=====Dateien in Python hashen - Performance Überlegungen - Dubletten suchen=====

Mit dem Packet "hashlib" können die verschiedenen [[https://en.wikipedia.org/wiki/Cryptographic_hash_function#Cryptographic_hash_algorithms|Hash]] Algorithmen in Python angewandt werden.

  * Import mit: <fc #008000>import hashlib</fc>
  * Alle möglichen Algorithmen aufzeigen mit : <fc #008000>hashlib.algorithms_available</fc>
  * Hash Class definieren : <fc #008000>hashtask = hashlib.new(hashAlgo)</fc>
  * Hash ermitteln lassen:<fc #008000> hashtask.update(buf)</fc>
  * File Hash anzeigen : <fc #008000> filehash = hashtask.hexdigest()</fc>


===Code um die Performance der verschiedenen Algorithmen zu prüfen===

Die Test Datei wird über einen Buffer eingelesen und der Bufferwert wird gehasht:
<code python>
__author__ = 'gpipperr'
import time, os

# Hashing
import hashlib

# graph
import matplotlib.pyplot as plt
from scipy.interpolate import interp1d

# check the possible hash libs
print(hashlib.algorithms_available)

# add your testfile here
file = 'D:\\temp\\20140818\\DSCN0025.TIF'
size = os.path.getsize(file)

# size of the file buffer
buffersize = 262144

results = []
for hashAlgo in hashlib.algorithms_available:

    # Remember the start time of the program
    start_time = time.clock()

    # define the hash algorithm
    hashtask = hashlib.new(hashAlgo)

    # Open the file and read and hash
    with open(file, 'rb') as afile:
        buffer = afile.read(buffersize)
        while len(buffer) > 0:
            hashtask.update(buffer)
            buffer = afile.read(buffersize)

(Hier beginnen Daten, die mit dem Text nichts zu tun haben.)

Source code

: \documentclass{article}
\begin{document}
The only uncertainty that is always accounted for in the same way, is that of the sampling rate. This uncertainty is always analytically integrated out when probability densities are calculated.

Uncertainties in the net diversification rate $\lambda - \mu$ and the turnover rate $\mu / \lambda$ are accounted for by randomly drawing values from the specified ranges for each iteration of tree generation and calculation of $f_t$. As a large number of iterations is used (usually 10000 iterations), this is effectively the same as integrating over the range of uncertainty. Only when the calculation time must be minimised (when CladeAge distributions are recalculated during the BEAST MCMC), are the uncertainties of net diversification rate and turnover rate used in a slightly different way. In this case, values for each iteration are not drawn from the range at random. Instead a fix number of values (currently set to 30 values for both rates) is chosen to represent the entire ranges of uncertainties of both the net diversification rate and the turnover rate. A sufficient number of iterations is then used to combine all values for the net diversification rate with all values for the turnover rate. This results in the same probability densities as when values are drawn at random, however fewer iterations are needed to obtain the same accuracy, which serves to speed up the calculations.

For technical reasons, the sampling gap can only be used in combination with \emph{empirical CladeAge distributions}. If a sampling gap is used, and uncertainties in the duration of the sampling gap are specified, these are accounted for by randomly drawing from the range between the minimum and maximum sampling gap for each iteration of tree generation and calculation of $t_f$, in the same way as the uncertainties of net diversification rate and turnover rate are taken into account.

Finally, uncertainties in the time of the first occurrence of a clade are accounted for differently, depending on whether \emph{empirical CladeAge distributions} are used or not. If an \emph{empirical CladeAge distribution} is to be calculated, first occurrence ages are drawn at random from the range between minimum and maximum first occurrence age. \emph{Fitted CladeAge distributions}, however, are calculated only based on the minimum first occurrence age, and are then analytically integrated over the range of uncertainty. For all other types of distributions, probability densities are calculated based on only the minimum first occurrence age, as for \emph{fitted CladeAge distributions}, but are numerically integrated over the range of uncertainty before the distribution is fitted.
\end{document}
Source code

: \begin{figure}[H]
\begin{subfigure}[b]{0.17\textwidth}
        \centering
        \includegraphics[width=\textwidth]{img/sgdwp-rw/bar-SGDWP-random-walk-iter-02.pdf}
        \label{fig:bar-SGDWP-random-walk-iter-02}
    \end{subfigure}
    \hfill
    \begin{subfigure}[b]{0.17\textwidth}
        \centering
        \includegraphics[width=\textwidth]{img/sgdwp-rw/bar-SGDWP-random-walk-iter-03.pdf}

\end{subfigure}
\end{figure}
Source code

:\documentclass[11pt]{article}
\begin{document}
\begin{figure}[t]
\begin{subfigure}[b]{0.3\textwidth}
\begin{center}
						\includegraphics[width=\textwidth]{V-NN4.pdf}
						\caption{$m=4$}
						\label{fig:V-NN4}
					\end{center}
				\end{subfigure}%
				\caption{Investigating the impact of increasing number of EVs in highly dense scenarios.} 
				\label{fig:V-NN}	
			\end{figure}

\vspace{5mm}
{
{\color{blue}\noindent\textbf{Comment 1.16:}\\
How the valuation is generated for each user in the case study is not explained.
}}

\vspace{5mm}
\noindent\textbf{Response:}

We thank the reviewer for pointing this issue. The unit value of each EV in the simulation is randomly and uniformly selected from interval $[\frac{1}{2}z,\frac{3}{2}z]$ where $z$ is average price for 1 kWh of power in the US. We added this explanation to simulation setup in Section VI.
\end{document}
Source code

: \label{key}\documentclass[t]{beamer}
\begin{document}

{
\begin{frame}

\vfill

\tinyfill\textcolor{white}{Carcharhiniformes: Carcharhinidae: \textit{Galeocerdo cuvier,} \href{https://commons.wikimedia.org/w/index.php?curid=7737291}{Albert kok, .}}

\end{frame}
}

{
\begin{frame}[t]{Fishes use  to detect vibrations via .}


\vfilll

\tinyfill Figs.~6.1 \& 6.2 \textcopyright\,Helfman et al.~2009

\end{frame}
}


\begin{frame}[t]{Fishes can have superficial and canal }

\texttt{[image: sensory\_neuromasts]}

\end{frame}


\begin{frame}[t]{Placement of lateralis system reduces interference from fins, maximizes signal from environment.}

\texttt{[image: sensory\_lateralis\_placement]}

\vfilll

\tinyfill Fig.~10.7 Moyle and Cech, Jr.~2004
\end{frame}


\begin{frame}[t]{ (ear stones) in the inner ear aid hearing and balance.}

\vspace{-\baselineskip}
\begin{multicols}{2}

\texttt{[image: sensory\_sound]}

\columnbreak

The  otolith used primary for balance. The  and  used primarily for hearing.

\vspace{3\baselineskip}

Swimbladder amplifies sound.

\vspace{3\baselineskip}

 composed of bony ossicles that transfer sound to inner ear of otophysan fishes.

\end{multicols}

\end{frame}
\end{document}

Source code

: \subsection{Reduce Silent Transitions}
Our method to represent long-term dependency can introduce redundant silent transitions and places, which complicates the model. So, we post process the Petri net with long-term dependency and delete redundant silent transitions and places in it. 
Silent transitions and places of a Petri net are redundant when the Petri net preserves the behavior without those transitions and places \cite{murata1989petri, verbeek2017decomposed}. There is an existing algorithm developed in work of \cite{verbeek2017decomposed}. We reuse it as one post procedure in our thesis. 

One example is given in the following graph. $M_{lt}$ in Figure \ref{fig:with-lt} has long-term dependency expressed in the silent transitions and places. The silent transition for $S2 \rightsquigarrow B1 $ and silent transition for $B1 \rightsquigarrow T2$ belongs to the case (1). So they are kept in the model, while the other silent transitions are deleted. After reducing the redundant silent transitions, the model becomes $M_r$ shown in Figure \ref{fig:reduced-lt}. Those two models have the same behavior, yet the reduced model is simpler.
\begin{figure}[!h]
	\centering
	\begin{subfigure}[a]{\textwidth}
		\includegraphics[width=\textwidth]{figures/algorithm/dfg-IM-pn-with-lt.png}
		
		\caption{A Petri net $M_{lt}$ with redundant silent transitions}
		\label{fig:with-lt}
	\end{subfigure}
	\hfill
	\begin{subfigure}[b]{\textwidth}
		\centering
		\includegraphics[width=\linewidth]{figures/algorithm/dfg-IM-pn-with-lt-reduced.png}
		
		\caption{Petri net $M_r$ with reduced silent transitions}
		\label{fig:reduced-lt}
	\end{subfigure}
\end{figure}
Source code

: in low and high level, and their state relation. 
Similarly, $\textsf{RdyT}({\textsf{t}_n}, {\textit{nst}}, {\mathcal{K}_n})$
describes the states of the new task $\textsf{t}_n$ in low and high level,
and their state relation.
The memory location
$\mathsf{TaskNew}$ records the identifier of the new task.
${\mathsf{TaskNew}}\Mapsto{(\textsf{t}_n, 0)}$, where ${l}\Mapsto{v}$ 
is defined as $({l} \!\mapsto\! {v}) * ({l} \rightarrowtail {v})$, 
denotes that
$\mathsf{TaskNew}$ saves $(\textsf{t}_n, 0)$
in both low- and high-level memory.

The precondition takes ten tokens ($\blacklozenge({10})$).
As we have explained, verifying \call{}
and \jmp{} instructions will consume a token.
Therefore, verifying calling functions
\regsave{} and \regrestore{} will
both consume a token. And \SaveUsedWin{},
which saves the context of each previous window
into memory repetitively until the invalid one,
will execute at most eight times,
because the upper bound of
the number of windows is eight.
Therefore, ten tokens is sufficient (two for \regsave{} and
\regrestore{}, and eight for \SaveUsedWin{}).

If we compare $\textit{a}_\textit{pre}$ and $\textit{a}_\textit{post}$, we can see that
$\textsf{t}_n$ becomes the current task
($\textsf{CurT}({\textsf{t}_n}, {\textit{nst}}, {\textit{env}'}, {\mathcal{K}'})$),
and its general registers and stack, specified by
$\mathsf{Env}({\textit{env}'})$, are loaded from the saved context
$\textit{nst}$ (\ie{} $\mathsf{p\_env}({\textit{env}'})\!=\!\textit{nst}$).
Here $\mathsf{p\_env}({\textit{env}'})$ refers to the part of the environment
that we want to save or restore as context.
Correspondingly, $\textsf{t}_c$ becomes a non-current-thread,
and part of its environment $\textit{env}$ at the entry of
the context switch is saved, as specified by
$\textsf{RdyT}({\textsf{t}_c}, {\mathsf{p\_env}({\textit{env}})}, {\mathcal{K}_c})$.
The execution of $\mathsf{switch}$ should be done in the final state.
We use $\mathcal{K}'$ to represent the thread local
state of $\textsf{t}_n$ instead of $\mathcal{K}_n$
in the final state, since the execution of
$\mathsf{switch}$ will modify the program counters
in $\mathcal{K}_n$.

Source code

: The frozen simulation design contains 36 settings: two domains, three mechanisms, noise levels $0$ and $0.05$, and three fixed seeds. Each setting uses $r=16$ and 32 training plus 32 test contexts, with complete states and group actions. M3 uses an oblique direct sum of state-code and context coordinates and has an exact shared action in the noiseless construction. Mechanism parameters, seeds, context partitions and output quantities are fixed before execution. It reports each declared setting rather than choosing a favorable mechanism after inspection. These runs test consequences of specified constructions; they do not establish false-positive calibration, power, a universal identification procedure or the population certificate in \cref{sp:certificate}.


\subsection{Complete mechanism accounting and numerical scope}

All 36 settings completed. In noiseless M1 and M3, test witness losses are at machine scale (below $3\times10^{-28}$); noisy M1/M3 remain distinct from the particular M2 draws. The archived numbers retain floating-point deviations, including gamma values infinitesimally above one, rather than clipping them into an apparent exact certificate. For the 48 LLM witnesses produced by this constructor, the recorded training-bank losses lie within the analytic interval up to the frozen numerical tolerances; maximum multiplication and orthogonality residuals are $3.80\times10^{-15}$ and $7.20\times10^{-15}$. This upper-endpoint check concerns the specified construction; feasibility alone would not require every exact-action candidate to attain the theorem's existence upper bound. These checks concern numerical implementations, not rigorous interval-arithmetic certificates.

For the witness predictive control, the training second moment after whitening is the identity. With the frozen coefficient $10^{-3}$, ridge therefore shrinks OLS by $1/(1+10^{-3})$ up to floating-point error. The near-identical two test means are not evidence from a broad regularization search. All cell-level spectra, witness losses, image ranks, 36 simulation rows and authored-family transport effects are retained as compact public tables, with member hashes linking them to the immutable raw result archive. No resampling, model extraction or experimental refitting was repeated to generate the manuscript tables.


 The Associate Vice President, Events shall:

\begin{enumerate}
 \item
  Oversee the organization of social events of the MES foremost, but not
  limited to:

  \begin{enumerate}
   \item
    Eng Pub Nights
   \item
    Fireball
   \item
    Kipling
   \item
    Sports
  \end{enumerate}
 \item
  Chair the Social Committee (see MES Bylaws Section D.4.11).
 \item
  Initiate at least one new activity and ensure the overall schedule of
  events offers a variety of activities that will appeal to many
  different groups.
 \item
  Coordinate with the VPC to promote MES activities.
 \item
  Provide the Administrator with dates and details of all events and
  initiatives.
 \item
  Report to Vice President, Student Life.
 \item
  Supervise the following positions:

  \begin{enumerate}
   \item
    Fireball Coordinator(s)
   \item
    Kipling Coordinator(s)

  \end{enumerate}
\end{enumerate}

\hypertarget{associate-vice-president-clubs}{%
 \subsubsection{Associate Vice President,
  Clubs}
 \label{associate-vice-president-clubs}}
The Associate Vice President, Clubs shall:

    # get the hash af the file
    filehash = hashtask.hexdigest()

    # Remember Results
    results.append((hashAlgo, time.clock() - start_time))
    # print("-- Info  :: The file {0} has the {1} hash :: {2}".format(file,hashalgo,filehash))
    # print("-- Info  :: The singel run needs          :: {0:5.8f} seconds".format(time.clock() - start_time))

# sort the result list after the second parameter
results.sort(key=lambda x: x[1])
sorted_result = results

print("--" + 40 * "=")
print("-- Info  :: File {0} and size {1:3.3f} MB".format(file, size / 1024 / 1024))
print("-- Info  :: Use Buffersize {0}".format(buffersize))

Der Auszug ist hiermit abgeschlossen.